What needs to be done
Below are the records; locate each line with the word "html" and copy it.

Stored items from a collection
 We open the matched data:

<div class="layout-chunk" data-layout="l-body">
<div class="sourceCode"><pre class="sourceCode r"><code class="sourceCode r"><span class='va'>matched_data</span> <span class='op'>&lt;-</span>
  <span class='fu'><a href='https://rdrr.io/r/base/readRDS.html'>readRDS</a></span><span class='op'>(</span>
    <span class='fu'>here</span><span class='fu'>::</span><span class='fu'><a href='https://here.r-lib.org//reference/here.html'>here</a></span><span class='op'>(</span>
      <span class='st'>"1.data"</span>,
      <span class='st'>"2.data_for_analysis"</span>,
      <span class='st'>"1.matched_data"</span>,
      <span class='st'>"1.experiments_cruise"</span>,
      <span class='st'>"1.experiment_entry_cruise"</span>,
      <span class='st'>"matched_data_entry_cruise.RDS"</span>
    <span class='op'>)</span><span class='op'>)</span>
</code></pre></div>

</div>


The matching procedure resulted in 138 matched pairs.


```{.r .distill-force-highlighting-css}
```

Solution below
  <span class='fu'><a href='https://rdrr.io/r/base/readRDS.html'>readRDS</a></span><span class='op'>(</span>
    <span class='fu'>here</span><span class='fu'>::</span><span class='fu'><a href='https://here.r-lib.org//reference/here.html'>here</a></span><span class='op'>(</span>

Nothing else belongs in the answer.